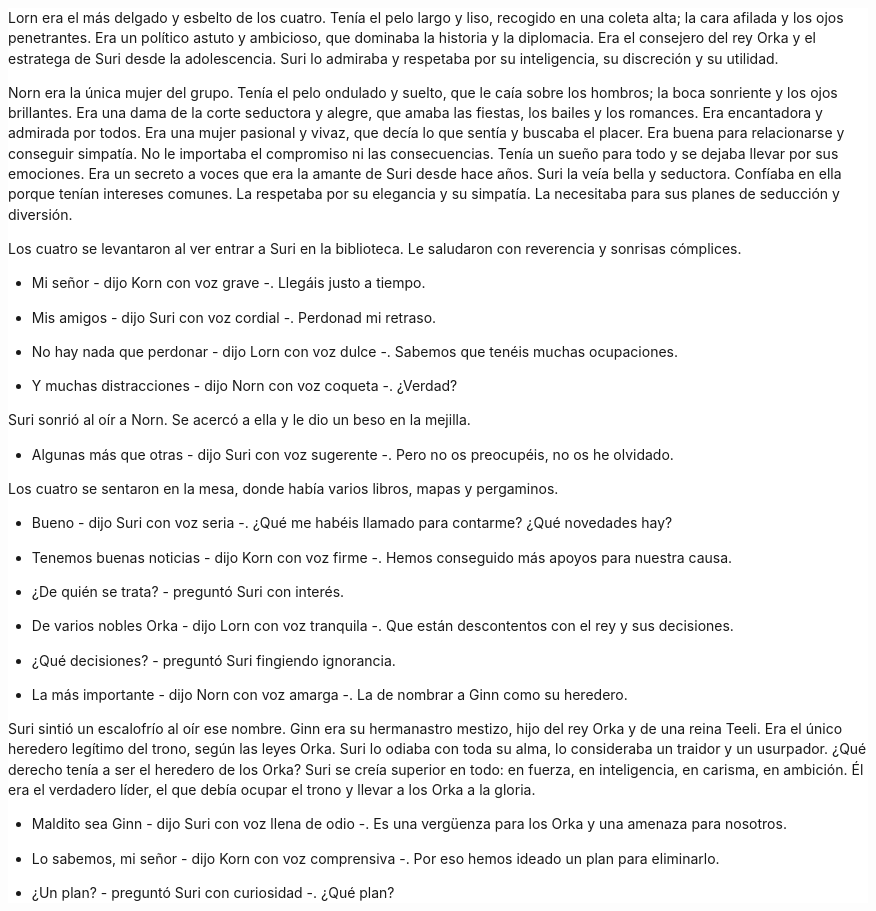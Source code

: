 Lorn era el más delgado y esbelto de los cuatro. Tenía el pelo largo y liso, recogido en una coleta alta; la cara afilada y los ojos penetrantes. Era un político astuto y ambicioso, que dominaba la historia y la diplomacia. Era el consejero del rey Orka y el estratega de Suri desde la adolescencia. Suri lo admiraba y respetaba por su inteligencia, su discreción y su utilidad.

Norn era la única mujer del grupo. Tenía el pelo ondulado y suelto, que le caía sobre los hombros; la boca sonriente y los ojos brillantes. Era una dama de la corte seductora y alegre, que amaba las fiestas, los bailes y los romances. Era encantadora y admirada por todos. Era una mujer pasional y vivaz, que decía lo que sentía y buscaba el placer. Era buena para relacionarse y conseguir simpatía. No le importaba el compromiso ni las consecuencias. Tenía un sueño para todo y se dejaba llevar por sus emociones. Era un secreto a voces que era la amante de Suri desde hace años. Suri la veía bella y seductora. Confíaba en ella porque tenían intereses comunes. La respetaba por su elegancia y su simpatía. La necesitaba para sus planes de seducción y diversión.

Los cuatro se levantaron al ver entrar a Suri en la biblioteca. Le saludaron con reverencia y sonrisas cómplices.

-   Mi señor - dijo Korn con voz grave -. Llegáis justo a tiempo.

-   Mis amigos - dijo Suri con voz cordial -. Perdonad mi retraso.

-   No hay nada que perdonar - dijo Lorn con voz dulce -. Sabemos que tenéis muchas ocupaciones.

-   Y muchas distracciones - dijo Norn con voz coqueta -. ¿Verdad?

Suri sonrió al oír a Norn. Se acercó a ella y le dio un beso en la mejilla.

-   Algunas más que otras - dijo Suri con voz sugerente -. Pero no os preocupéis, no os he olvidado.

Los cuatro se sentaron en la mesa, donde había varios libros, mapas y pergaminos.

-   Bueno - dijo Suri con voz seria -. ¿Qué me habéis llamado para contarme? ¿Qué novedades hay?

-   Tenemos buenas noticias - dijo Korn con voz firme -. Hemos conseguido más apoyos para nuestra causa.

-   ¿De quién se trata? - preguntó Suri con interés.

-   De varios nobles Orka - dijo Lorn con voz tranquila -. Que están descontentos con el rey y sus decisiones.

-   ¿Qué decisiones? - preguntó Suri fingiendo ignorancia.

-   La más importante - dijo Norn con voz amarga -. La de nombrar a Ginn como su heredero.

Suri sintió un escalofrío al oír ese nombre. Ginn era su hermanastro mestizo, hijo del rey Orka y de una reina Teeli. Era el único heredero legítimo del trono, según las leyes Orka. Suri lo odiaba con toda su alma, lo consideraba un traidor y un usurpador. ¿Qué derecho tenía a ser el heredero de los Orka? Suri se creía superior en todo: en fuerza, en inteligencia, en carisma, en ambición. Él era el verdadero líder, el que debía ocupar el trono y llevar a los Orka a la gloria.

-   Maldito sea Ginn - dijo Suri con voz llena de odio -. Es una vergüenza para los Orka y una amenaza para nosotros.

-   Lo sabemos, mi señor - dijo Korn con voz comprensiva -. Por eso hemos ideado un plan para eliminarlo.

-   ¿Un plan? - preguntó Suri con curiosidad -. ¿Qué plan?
◇ ◇ ◇ ◇
TASK: Go through the material above and output exactly the lines from the one containing "justo a tiempo." through the one containing "Suri sonrió al".

TASK SOLUTION:
-   Mi señor - dijo Korn con voz grave -. Llegáis justo a tiempo.

-   Mis amigos - dijo Suri con voz cordial -. Perdonad mi retraso.

-   No hay nada que perdonar - dijo Lorn con voz dulce -. Sabemos que tenéis muchas ocupaciones.

-   Y muchas distracciones - dijo Norn con voz coqueta -. ¿Verdad?

Suri sonrió al oír a Norn. Se acercó a ella y le dio un beso en la mejilla.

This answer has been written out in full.